== TASK TO CARRY OUT ==
Report every line of the listing below in which the string "Shakti" appears.

== GIVEN INFORMATION ==

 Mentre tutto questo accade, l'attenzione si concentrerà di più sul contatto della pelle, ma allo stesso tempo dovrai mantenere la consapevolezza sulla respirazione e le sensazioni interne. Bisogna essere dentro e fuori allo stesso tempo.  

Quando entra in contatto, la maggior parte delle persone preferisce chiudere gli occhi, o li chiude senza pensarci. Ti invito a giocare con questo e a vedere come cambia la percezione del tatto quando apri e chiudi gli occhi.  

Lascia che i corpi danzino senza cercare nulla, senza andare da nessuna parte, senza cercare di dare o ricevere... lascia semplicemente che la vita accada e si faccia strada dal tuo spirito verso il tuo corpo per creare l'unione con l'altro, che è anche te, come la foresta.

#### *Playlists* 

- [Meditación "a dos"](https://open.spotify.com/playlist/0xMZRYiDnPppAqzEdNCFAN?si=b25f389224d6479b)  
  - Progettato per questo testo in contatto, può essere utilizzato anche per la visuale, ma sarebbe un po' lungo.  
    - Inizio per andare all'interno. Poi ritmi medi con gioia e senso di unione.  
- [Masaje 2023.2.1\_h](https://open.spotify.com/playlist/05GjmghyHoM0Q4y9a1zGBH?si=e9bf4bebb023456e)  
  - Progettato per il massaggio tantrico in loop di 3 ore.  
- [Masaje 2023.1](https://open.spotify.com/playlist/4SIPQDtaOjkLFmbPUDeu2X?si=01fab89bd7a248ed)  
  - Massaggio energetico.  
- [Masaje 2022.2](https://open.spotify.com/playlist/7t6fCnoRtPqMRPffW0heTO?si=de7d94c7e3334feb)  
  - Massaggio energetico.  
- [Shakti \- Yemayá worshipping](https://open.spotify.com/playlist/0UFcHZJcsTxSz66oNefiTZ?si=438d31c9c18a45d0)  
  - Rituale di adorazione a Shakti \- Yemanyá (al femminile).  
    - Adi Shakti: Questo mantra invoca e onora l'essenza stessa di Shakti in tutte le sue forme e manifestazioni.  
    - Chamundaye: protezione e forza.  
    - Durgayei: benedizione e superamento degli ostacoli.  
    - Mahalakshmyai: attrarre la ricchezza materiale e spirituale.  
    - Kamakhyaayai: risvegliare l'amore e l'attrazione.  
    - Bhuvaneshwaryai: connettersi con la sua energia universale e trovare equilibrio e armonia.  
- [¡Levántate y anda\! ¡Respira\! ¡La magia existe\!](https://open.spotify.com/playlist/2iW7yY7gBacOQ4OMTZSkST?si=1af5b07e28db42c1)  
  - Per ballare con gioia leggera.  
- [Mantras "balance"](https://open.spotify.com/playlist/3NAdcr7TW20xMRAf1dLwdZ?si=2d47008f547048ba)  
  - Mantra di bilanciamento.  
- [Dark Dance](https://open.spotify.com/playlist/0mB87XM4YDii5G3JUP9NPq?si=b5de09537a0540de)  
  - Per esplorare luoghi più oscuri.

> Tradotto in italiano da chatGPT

== RESPONSE TO THIS TASK ==
- [Shakti \- Yemayá worshipping](https://open.spotify.com/playlist/0UFcHZJcsTxSz66oNefiTZ?si=438d31c9c18a45d0)  
  - Rituale di adorazione a Shakti \- Yemanyá (al femminile).  
    - Adi Shakti: Questo mantra invoca e onora l'essenza stessa di Shakti in tutte le sue forme e manifestazioni.  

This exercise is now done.